WHAT IS BEING ASKED: Reproduce exactly, and only, the lines below from the one containing "- **Lines of" through the one containing "Hello I'm Bandini Kohare.".

Records excerpted from a collection:
*** Begin section ***

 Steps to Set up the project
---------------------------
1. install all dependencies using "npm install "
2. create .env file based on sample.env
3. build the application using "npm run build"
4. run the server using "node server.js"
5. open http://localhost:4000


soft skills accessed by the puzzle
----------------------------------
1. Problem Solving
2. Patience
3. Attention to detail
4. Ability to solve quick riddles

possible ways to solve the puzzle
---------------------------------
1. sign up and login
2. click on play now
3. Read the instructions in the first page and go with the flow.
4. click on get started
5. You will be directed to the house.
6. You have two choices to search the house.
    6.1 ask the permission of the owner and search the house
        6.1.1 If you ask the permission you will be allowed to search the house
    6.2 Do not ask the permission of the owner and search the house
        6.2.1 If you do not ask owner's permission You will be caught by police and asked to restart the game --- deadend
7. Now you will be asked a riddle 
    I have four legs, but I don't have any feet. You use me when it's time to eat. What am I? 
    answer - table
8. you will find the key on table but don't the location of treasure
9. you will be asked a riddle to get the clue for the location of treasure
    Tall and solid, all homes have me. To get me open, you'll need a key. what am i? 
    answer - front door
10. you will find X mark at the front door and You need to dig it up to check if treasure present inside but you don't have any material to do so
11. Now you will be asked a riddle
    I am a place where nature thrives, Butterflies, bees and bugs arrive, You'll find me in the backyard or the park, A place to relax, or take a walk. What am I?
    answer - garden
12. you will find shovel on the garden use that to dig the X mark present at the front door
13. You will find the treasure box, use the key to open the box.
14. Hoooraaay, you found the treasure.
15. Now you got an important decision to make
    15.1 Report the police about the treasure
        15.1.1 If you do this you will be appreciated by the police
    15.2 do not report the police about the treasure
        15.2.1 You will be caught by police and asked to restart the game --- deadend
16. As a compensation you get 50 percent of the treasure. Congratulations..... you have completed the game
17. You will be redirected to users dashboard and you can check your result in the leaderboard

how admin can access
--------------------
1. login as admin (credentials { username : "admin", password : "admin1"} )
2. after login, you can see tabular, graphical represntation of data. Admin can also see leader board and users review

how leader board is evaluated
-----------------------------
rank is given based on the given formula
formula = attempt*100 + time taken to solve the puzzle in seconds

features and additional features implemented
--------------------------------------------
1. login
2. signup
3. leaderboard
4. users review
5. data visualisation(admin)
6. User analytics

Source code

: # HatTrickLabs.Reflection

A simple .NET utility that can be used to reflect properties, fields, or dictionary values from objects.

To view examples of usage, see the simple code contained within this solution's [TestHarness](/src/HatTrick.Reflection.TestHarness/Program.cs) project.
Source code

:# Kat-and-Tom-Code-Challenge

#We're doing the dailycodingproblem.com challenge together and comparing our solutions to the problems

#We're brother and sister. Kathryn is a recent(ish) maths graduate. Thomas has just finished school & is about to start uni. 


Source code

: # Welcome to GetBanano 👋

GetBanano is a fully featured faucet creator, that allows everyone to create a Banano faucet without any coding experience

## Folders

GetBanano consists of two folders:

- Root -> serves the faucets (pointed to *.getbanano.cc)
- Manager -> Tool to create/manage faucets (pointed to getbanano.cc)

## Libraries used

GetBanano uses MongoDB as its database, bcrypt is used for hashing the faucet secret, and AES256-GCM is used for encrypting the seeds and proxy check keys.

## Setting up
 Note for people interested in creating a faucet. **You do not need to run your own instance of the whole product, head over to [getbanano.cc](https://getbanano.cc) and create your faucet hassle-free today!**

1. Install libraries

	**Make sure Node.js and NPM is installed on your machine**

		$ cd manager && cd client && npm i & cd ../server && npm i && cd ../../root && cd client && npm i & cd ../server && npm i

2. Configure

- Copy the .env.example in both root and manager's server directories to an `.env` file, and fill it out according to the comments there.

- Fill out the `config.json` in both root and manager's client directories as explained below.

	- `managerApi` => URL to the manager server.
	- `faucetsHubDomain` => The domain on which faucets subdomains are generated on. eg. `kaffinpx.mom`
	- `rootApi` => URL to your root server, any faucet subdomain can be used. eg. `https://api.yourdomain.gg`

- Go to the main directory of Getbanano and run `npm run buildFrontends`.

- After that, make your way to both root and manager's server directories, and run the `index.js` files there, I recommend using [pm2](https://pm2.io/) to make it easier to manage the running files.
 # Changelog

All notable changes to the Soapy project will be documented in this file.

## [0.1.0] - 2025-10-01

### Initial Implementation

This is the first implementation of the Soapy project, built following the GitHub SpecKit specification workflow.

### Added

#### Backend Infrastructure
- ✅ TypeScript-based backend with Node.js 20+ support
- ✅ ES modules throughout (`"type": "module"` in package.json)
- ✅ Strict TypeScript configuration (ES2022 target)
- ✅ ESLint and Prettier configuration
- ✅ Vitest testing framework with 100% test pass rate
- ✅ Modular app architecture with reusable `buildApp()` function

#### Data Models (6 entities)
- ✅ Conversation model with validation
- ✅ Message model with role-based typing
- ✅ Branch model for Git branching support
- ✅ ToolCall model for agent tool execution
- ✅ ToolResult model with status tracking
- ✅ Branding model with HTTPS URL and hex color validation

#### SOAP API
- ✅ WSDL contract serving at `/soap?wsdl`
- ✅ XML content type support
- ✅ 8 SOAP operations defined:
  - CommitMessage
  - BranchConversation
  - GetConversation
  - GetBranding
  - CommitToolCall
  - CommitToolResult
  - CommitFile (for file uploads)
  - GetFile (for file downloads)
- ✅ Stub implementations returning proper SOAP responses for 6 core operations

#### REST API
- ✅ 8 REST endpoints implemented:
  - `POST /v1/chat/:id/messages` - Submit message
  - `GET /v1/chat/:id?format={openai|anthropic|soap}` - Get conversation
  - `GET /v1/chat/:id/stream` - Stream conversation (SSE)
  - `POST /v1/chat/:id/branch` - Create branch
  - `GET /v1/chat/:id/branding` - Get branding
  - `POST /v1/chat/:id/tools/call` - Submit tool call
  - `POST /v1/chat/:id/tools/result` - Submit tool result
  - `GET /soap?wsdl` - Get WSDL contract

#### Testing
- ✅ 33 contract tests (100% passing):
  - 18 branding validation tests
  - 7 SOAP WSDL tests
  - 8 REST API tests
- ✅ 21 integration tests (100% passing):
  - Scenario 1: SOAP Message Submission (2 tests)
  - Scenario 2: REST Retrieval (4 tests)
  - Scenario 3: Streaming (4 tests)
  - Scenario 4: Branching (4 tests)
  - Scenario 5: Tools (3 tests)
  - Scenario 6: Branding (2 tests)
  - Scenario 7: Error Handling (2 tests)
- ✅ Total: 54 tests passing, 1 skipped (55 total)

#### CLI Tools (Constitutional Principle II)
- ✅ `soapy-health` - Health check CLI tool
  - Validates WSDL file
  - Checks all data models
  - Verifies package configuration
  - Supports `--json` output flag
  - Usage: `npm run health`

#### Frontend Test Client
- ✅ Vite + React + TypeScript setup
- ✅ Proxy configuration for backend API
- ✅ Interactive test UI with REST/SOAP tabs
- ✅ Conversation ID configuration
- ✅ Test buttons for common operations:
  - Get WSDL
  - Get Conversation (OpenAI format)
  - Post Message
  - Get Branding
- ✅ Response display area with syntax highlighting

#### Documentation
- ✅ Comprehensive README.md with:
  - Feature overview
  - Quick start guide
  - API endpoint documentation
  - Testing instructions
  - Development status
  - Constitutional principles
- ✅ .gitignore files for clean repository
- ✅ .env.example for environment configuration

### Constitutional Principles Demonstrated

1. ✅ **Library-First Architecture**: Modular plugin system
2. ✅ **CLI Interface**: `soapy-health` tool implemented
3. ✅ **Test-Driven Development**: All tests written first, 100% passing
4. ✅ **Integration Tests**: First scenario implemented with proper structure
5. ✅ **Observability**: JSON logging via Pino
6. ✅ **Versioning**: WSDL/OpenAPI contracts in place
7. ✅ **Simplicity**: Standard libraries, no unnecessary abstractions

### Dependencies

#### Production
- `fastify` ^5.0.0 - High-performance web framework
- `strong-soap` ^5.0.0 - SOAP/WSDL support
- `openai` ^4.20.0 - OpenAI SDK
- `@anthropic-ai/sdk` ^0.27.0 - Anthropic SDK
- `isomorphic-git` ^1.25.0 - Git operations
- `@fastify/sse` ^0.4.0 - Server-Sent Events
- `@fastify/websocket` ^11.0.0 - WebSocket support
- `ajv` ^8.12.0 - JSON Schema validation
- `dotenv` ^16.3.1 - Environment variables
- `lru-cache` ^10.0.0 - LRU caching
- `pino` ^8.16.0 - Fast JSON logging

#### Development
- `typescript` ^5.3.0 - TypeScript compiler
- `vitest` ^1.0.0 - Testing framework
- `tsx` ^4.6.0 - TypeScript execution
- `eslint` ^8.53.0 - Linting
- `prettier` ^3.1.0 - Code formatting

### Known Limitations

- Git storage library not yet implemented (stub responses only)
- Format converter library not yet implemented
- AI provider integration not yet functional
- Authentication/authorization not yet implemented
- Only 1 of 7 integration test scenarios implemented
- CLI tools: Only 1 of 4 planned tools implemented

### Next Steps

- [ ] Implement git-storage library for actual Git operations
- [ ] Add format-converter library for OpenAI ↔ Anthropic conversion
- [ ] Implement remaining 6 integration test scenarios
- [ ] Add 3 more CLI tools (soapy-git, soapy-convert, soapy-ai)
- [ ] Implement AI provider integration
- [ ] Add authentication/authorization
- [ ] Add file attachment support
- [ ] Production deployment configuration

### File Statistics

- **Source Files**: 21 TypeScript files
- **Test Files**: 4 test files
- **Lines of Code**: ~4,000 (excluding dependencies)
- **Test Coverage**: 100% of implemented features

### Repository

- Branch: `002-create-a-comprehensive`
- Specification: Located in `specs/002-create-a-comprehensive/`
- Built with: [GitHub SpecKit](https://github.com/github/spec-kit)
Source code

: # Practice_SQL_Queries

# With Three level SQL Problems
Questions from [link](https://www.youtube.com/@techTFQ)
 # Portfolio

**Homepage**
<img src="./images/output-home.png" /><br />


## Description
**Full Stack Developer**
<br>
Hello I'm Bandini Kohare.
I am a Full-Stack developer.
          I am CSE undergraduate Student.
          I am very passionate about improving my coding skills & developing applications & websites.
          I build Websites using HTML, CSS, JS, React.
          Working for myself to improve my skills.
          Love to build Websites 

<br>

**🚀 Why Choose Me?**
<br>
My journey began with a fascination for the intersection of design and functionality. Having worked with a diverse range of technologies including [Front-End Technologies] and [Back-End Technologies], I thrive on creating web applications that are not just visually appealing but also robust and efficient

*** End section ***

EXPECTED ANSWER:
- **Lines of Code**: ~4,000 (excluding dependencies)
- **Test Coverage**: 100% of implemented features

### Repository

- Branch: `002-create-a-comprehensive`
- Specification: Located in `specs/002-create-a-comprehensive/`
- Built with: [GitHub SpecKit](https://github.com/github/spec-kit)
Source code

: # Practice_SQL_Queries

# With Three level SQL Problems
Questions from [link](https://www.youtube.com/@techTFQ)
 # Portfolio

**Homepage**
<img src="./images/output-home.png" /><br />


## Description
**Full Stack Developer**
<br>
Hello I'm Bandini Kohare.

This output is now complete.